▸ DATA PROVIDED:
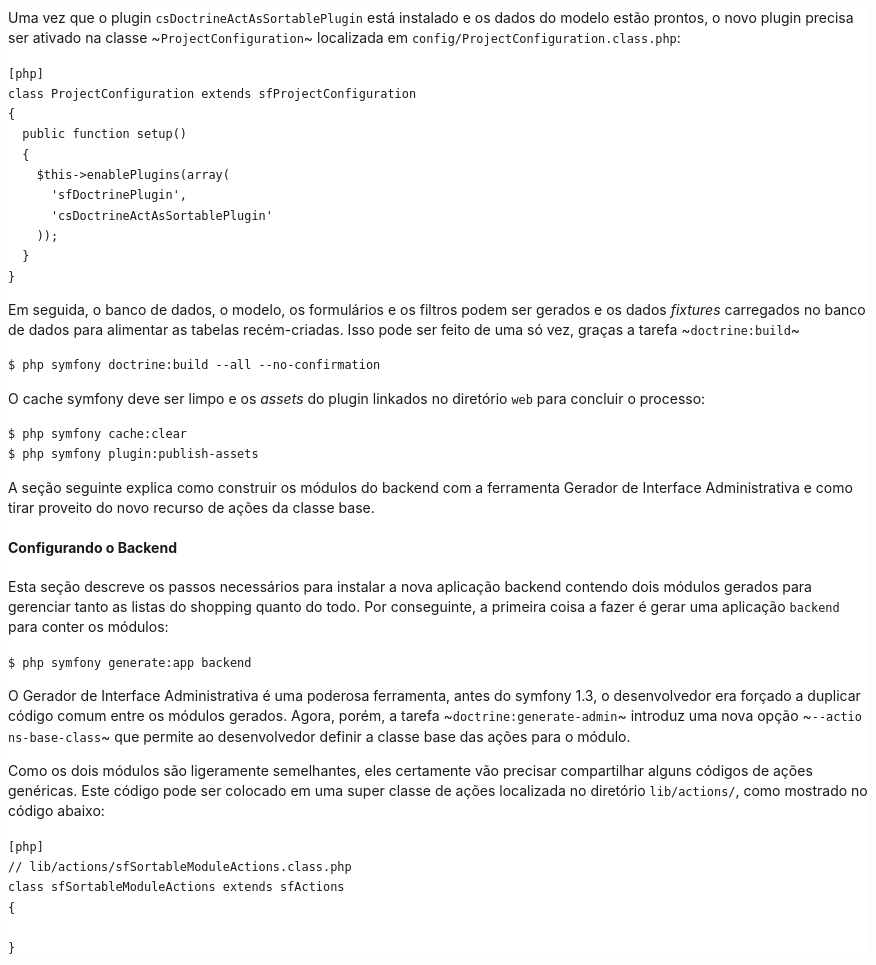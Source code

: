 Uma vez que o plugin `csDoctrineActAsSortablePlugin` está instalado e os dados
do modelo estão prontos, o novo plugin precisa ser ativado na classe ~`ProjectConfiguration`~
localizada em `config/ProjectConfiguration.class.php`:

    [php]
    class ProjectConfiguration extends sfProjectConfiguration
    {
      public function setup()
      {
        $this->enablePlugins(array(
          'sfDoctrinePlugin',
          'csDoctrineActAsSortablePlugin'
        ));
      }
    }

Em seguida, o banco de dados, o modelo, os formulários e os filtros podem ser gerados e
os dados *fixtures* carregados no banco de dados para alimentar as tabelas recém-criadas.
Isso pode ser feito de uma só vez, graças a tarefa ~`doctrine:build`~

    $ php symfony doctrine:build --all --no-confirmation

O cache symfony deve ser limpo e os *assets* do plugin linkados no diretório `web` para concluir o processo:

    $ php symfony cache:clear
    $ php symfony plugin:publish-assets

A seção seguinte explica como construir os módulos do backend com a
ferramenta Gerador de Interface Administrativa e como tirar proveito do novo recurso de ações da classe base.

#### Configurando o Backend

Esta seção descreve os passos necessários para instalar a nova aplicação backend
contendo dois módulos gerados para gerenciar tanto as listas do shopping quanto do todo.
Por conseguinte, a primeira coisa a fazer é gerar uma aplicação `backend` 
para conter os módulos:

    $ php symfony generate:app backend

O Gerador de Interface Administrativa é uma poderosa ferramenta, antes do symfony 1.3, o 
desenvolvedor era forçado a duplicar código comum entre os módulos gerados. 
Agora, porém, a tarefa ~`doctrine:generate-admin`~ introduz uma nova opção 
~`--actions-base-class`~  que permite ao desenvolvedor definir a classe base das ações para o módulo.

Como os dois módulos são ligeramente semelhantes, eles certamente vão precisar compartilhar alguns
códigos de ações genéricas. Este código pode ser colocado em uma super classe de ações localizada
no diretório `lib/actions/`, como mostrado no código abaixo:

    [php]
    // lib/actions/sfSortableModuleActions.class.php
    class sfSortableModuleActions extends sfActions
    {

    }
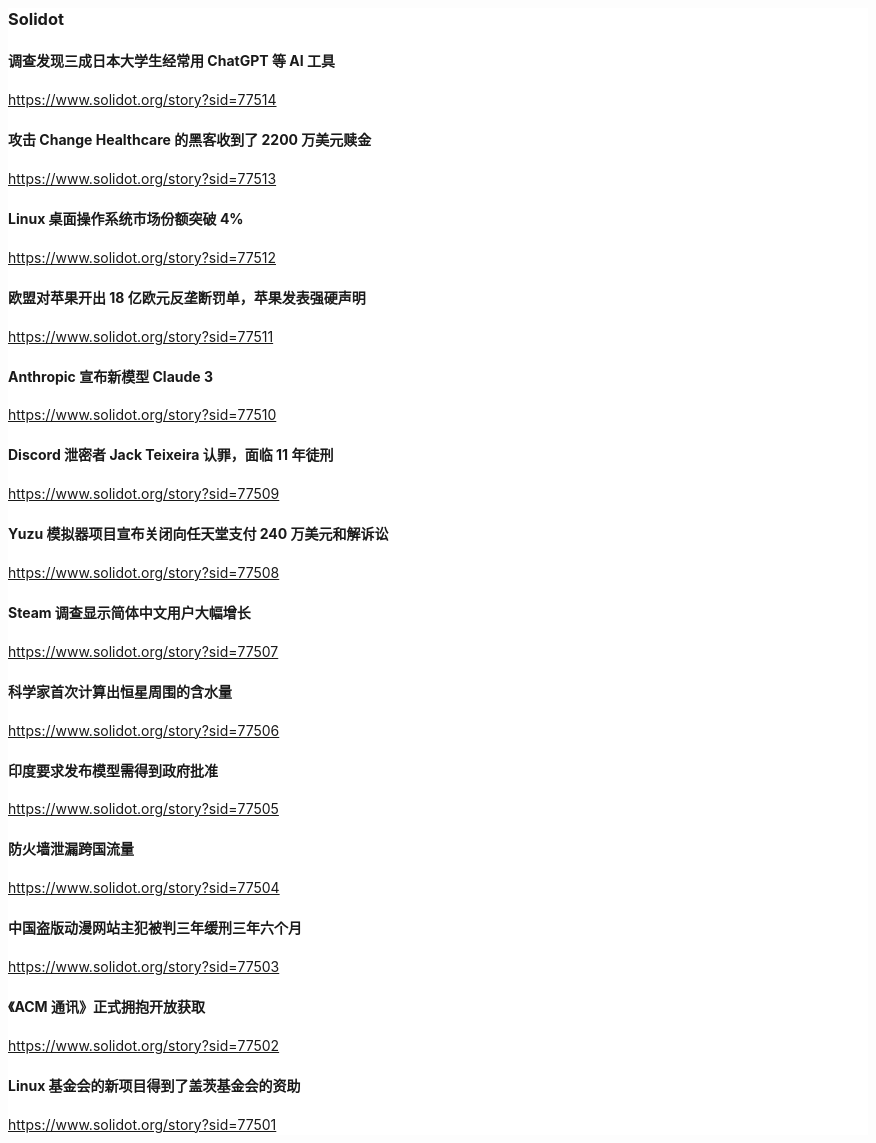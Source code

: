 ### Solidot

#### 调查发现三成日本大学生经常用 ChatGPT 等 AI 工具

<span style="color: blue!80!green"><https://www.solidot.org/story?sid=77514></span>

#### 攻击 Change Healthcare 的黑客收到了 2200 万美元赎金

<span style="color: blue!80!green"><https://www.solidot.org/story?sid=77513></span>

#### Linux 桌面操作系统市场份额突破 4%

<span style="color: blue!80!green"><https://www.solidot.org/story?sid=77512></span>

#### 欧盟对苹果开出 18 亿欧元反垄断罚单，苹果发表强硬声明

<span style="color: blue!80!green"><https://www.solidot.org/story?sid=77511></span>

#### Anthropic 宣布新模型 Claude 3 

<span style="color: blue!80!green"><https://www.solidot.org/story?sid=77510></span>

#### Discord 泄密者 Jack Teixeira 认罪，面临 11 年徒刑

<span style="color: blue!80!green"><https://www.solidot.org/story?sid=77509></span>

#### Yuzu 模拟器项目宣布关闭向任天堂支付 240 万美元和解诉讼

<span style="color: blue!80!green"><https://www.solidot.org/story?sid=77508></span>

#### Steam 调查显示简体中文用户大幅增长

<span style="color: blue!80!green"><https://www.solidot.org/story?sid=77507></span>

#### 科学家首次计算出恒星周围的含水量

<span style="color: blue!80!green"><https://www.solidot.org/story?sid=77506></span>

#### 印度要求发布模型需得到政府批准

<span style="color: blue!80!green"><https://www.solidot.org/story?sid=77505></span>

#### 防火墙泄漏跨国流量

<span style="color: blue!80!green"><https://www.solidot.org/story?sid=77504></span>

#### 中国盗版动漫网站主犯被判三年缓刑三年六个月

<span style="color: blue!80!green"><https://www.solidot.org/story?sid=77503></span>

#### 《ACM 通讯》正式拥抱开放获取

<span style="color: blue!80!green"><https://www.solidot.org/story?sid=77502></span>

#### Linux 基金会的新项目得到了盖茨基金会的资助

<span style="color: blue!80!green"><https://www.solidot.org/story?sid=77501></span>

▸ THE PROBLEM: Whenever the string "novo" appears on a line of the material, that line counts; report the count and nothing else.

▸ ANSWER FOR THIS EXERCISE: 2